There are many things that I would give up if the Ab Genie granted my wish for a rock hard core, or if a plastic surgeon took me on as a charity case.....like lying about my age, cheating at Monopoly, rolling through stop signs, making my kids do silly dances for me before I will feed them, removing from my head the word "ruh-tard" when I see a mentally handicapped person, looting and pillaging my neighbor's collection of mail-order catalogs, hoarding and eating the kids Halloween and Easter candy.....but sex (for many different reasons).....would be no where on the list (despite my current knocked up condition).
Don't get me wrong, for as much as I love my husband, his penchant to grab my breasts in greeting, "just because he can" can actually be a turn off (side note: I mean, seriously, what is up with guys and boobs? We were walking in Fisherman's Wharf in SF a month ago and a fat old guy walks past us wearing a T-shirt that said "I love boobies"....what up with that?!?). So when I get really fed up, he whines that I can be a one woman sex excuse generating machine:
- It's too hot.
- It's too cold.
- I have to poop....and it can't wait.
- Odd days of the week are such a turn off.
- Ugh, you didn't change the channel & I'm so NOT watching Leno, good night.
- I just moisturized.
- I think one of the kids just puked, better go check.
- Poking me on facebook does not constitute foreplay.
- I'm just 146 pages away from finishing up "Pride & Prejudice" for the 18th time.
- You really shouldn't have had all those onions with dinner.
- Oops, I forgot to put the laundry in the dryer.
- I'm too worried about the economy and why Bill O'Reilly keeps picking on poor Jennifer Aniston?
- Ooh, "Castle" is on and you know how much I love that Nathan Fillion....
- This is a really hard Sudoku puzzle...I just want to finish it
- John Mayer has been tweeting like crazy today....I can't wait to see what he says next!
According to eHow, "30 minutes of intercourse will burn 195 calories." Isn't that a much better way to burn off that late afternoon grande mocha? So why take one option off the list that would actually help keep those rockin' abs a rockin'. Granted, it's no Zumba class, but it actually can be fun, when you get out of your head and let it. Besides,there's a reason the book is called "Skinny Bitch," there are more health benefits related to sex than starving yourself, such as better body image, feeling sexier, stress relief, ....did I mention STRESS RELIEF?

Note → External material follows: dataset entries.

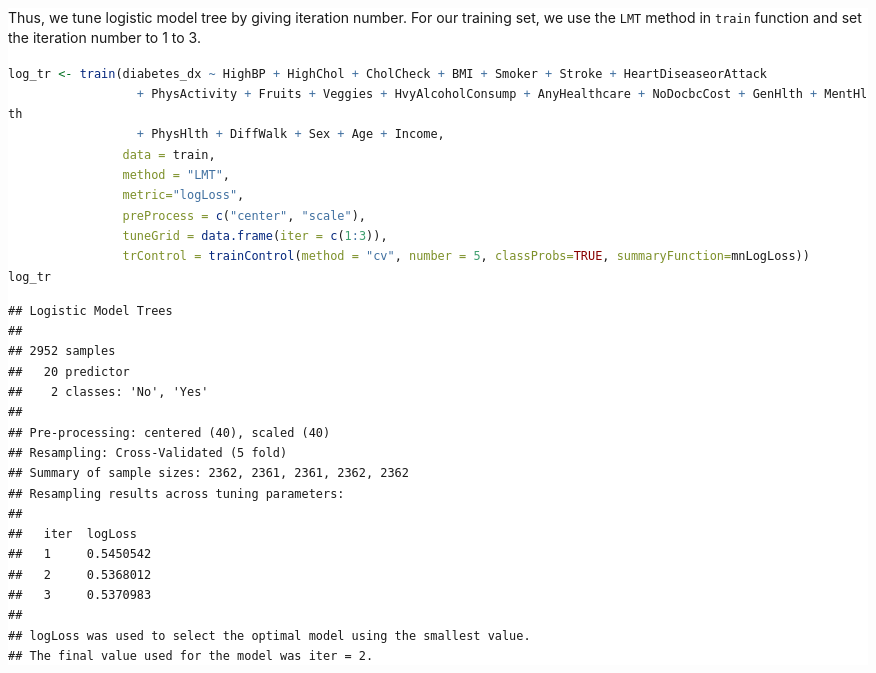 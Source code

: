 Thus, we tune logistic model tree by giving iteration number. For our
training set, we use the `LMT` method in `train` function and set the
iteration number to 1 to 3.

``` r
log_tr <- train(diabetes_dx ~ HighBP + HighChol + CholCheck + BMI + Smoker + Stroke + HeartDiseaseorAttack 
                  + PhysActivity + Fruits + Veggies + HvyAlcoholConsump + AnyHealthcare + NoDocbcCost + GenHlth + MentHlth 
                  + PhysHlth + DiffWalk + Sex + Age + Income, 
                data = train,
                method = "LMT",
                metric="logLoss",
                preProcess = c("center", "scale"),
                tuneGrid = data.frame(iter = c(1:3)),
                trControl = trainControl(method = "cv", number = 5, classProbs=TRUE, summaryFunction=mnLogLoss))
log_tr
```

    ## Logistic Model Trees 
    ## 
    ## 2952 samples
    ##   20 predictor
    ##    2 classes: 'No', 'Yes' 
    ## 
    ## Pre-processing: centered (40), scaled (40) 
    ## Resampling: Cross-Validated (5 fold) 
    ## Summary of sample sizes: 2362, 2361, 2361, 2362, 2362 
    ## Resampling results across tuning parameters:
    ## 
    ##   iter  logLoss  
    ##   1     0.5450542
    ##   2     0.5368012
    ##   3     0.5370983
    ## 
    ## logLoss was used to select the optimal model using the smallest value.
    ## The final value used for the model was iter = 2.
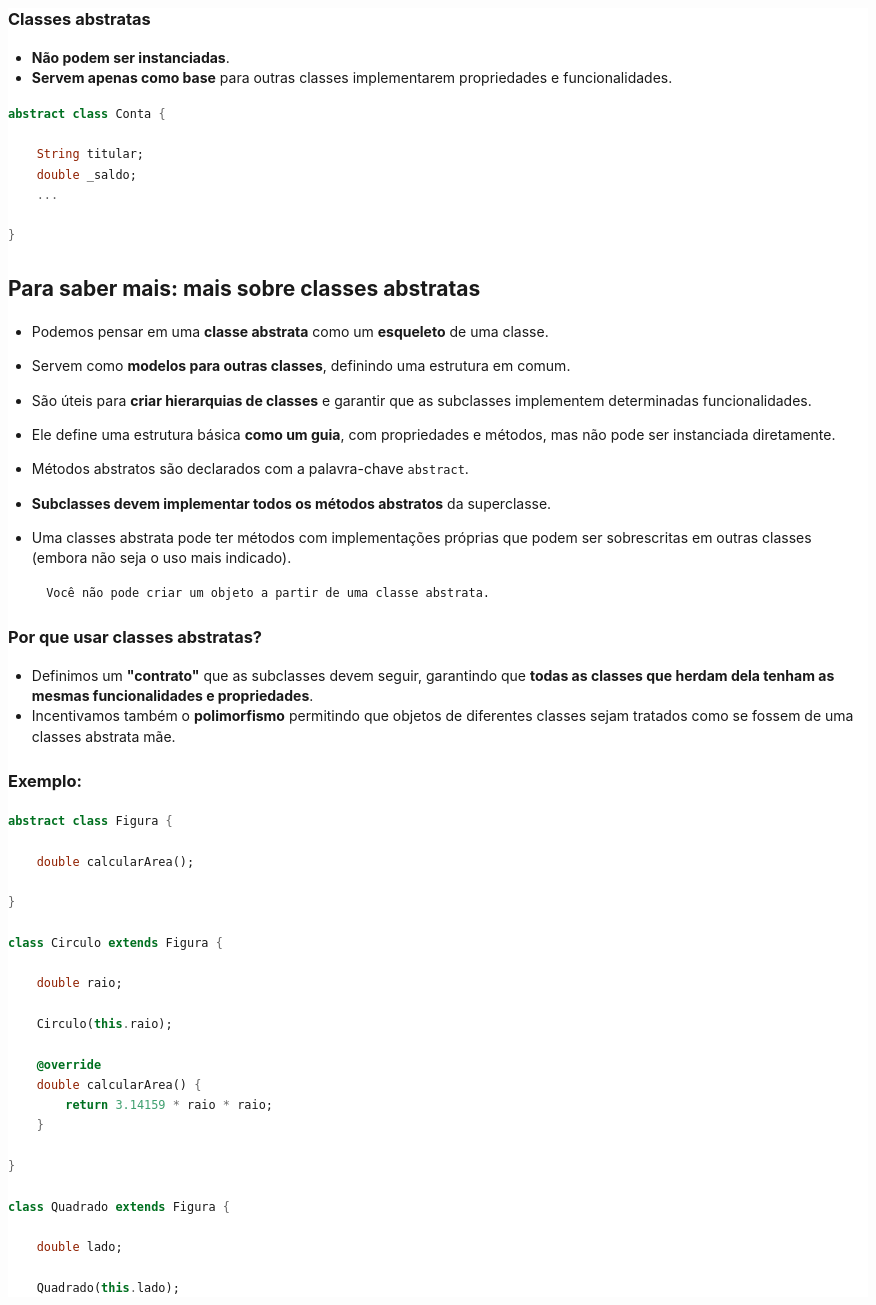 ### Classes abstratas

* **Não podem ser instanciadas**.
* **Servem apenas como base** para outras classes implementarem propriedades e funcionalidades.

```dart
abstract class Conta {

    String titular;
    double _saldo;
    ...

}
```

## Para saber mais: mais sobre classes abstratas

* Podemos pensar em uma **classe abstrata** como um **esqueleto** de uma classe.
* Servem como **modelos para outras classes**, definindo uma estrutura em comum. 
* São úteis para **criar hierarquias de classes** e garantir que as subclasses implementem determinadas funcionalidades.
* Ele define uma estrutura básica **como um guia**, com propriedades e métodos, mas não pode ser instanciada diretamente.
* Métodos abstratos são declarados com a palavra-chave `abstract`.
* **Subclasses devem implementar todos os métodos abstratos** da superclasse.
* Uma classes abstrata pode ter métodos com implementações próprias que podem ser sobrescritas em outras classes (embora não seja o uso mais indicado).
    

        Você não pode criar um objeto a partir de uma classe abstrata.

### Por que usar classes abstratas?

* Definimos um **"contrato"** que as subclasses devem seguir, garantindo que **todas as classes que herdam dela tenham as mesmas funcionalidades e propriedades**.
* Incentivamos também o **polimorfismo** permitindo que objetos de diferentes classes sejam tratados como se fossem de uma classes abstrata mãe.

### Exemplo:
```dart
abstract class Figura {

    double calcularArea();

}

class Circulo extends Figura {

    double raio;

    Circulo(this.raio);

    @override
    double calcularArea() {
        return 3.14159 * raio * raio;
    }

}

class Quadrado extends Figura {

    double lado;

    Quadrado(this.lado);

``` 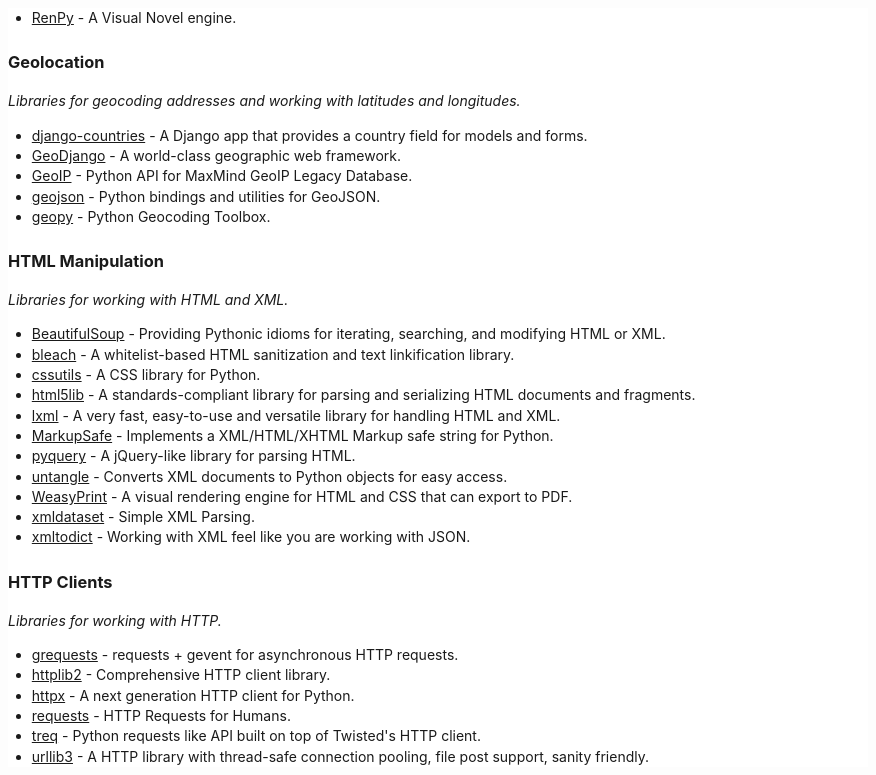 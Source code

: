 - [RenPy](https://www.renpy.org/) - A Visual Novel engine.

### Geolocation

_Libraries for geocoding addresses and working with latitudes and longitudes._

- [django-countries](https://github.com/SmileyChris/django-countries) - A Django app that provides a country field for models and forms.
- [GeoDjango](https://docs.djangoproject.com/en/dev/ref/contrib/gis/) - A world-class geographic web framework.
- [GeoIP](https://github.com/maxmind/geoip-api-python) - Python API for MaxMind GeoIP Legacy Database.
- [geojson](https://github.com/frewsxcv/python-geojson) - Python bindings and utilities for GeoJSON.
- [geopy](https://github.com/geopy/geopy) - Python Geocoding Toolbox.

### HTML Manipulation

_Libraries for working with HTML and XML._

- [BeautifulSoup](https://www.crummy.com/software/BeautifulSoup/bs4/doc/) - Providing Pythonic idioms for iterating, searching, and modifying HTML or XML.
- [bleach](https://github.com/mozilla/bleach) - A whitelist-based HTML sanitization and text linkification library.
- [cssutils](https://pypi.org/project/cssutils/) - A CSS library for Python.
- [html5lib](https://github.com/html5lib/html5lib-python) - A standards-compliant library for parsing and serializing HTML documents and fragments.
- [lxml](http://lxml.de/) - A very fast, easy-to-use and versatile library for handling HTML and XML.
- [MarkupSafe](https://github.com/pallets/markupsafe) - Implements a XML/HTML/XHTML Markup safe string for Python.
- [pyquery](https://github.com/gawel/pyquery) - A jQuery-like library for parsing HTML.
- [untangle](https://github.com/stchris/untangle) - Converts XML documents to Python objects for easy access.
- [WeasyPrint](http://weasyprint.org/) - A visual rendering engine for HTML and CSS that can export to PDF.
- [xmldataset](https://xmldataset.readthedocs.io/en/latest/) - Simple XML Parsing.
- [xmltodict](https://github.com/martinblech/xmltodict) - Working with XML feel like you are working with JSON.

### HTTP Clients

_Libraries for working with HTTP._

- [grequests](https://github.com/spyoungtech/grequests) - requests + gevent for asynchronous HTTP requests.
- [httplib2](https://github.com/httplib2/httplib2) - Comprehensive HTTP client library.
- [httpx](https://github.com/encode/httpx) - A next generation HTTP client for Python.
- [requests](https://github.com/psf/requests) - HTTP Requests for Humans.
- [treq](https://github.com/twisted/treq) - Python requests like API built on top of Twisted's HTTP client.
- [urllib3](https://github.com/shazow/urllib3) - A HTTP library with thread-safe connection pooling, file post support, sanity friendly.
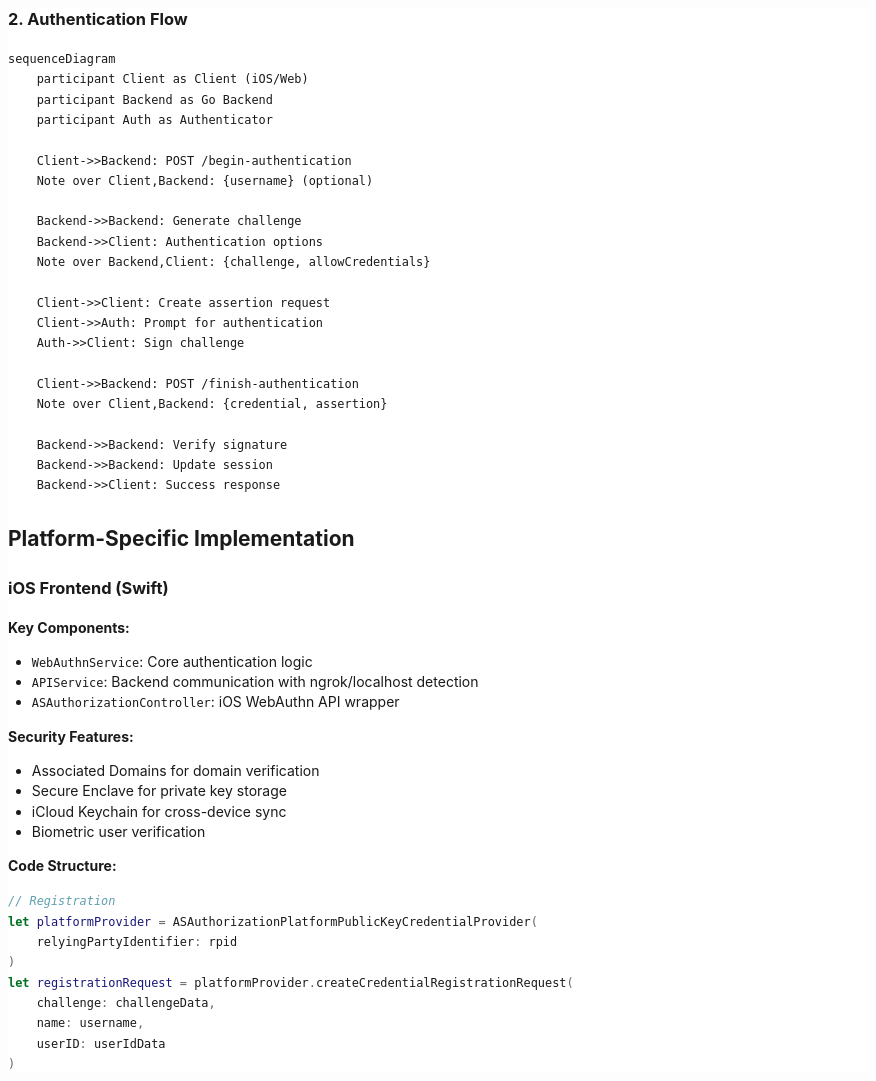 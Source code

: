 ### 2. Authentication Flow

```mermaid
sequenceDiagram
    participant Client as Client (iOS/Web)
    participant Backend as Go Backend
    participant Auth as Authenticator
    
    Client->>Backend: POST /begin-authentication
    Note over Client,Backend: {username} (optional)
    
    Backend->>Backend: Generate challenge
    Backend->>Client: Authentication options
    Note over Backend,Client: {challenge, allowCredentials}
    
    Client->>Client: Create assertion request
    Client->>Auth: Prompt for authentication
    Auth->>Client: Sign challenge
    
    Client->>Backend: POST /finish-authentication
    Note over Client,Backend: {credential, assertion}
    
    Backend->>Backend: Verify signature
    Backend->>Backend: Update session
    Backend->>Client: Success response
```

## Platform-Specific Implementation

### iOS Frontend (Swift)

**Key Components:**
- `WebAuthnService`: Core authentication logic
- `APIService`: Backend communication with ngrok/localhost detection
- `ASAuthorizationController`: iOS WebAuthn API wrapper

**Security Features:**
- Associated Domains for domain verification
- Secure Enclave for private key storage
- iCloud Keychain for cross-device sync
- Biometric user verification

**Code Structure:**
```swift
// Registration
let platformProvider = ASAuthorizationPlatformPublicKeyCredentialProvider(
    relyingPartyIdentifier: rpid
)
let registrationRequest = platformProvider.createCredentialRegistrationRequest(
    challenge: challengeData,
    name: username,
    userID: userIdData
)
```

I bring up stress relief, because we are becoming an increasingly angrier and angrier nation. Workplace shootings; pissed off flight attendants; Kelsey Grammar (who, btw, recently dumped the wife who convinced him she had something called "irritable bowel syndrome"...and made him go on TV and talk about it...damn, why couldn't I pull that one off!); all those greasy, sweaty, hairless, leather-like gorilla Jersey Shore guys "creepin'" all over the place; the incompetent New York State legislature; and more and more Kardashians coming out of the woodwork each day....we are awash in a perfect storm of a listless economy, general overall resentment, tawdry voyeurism through 24-hour gossip sites (LUV U PEREZ!) and global warming.....so I must ask, is anybody out there (other than me) having any sex?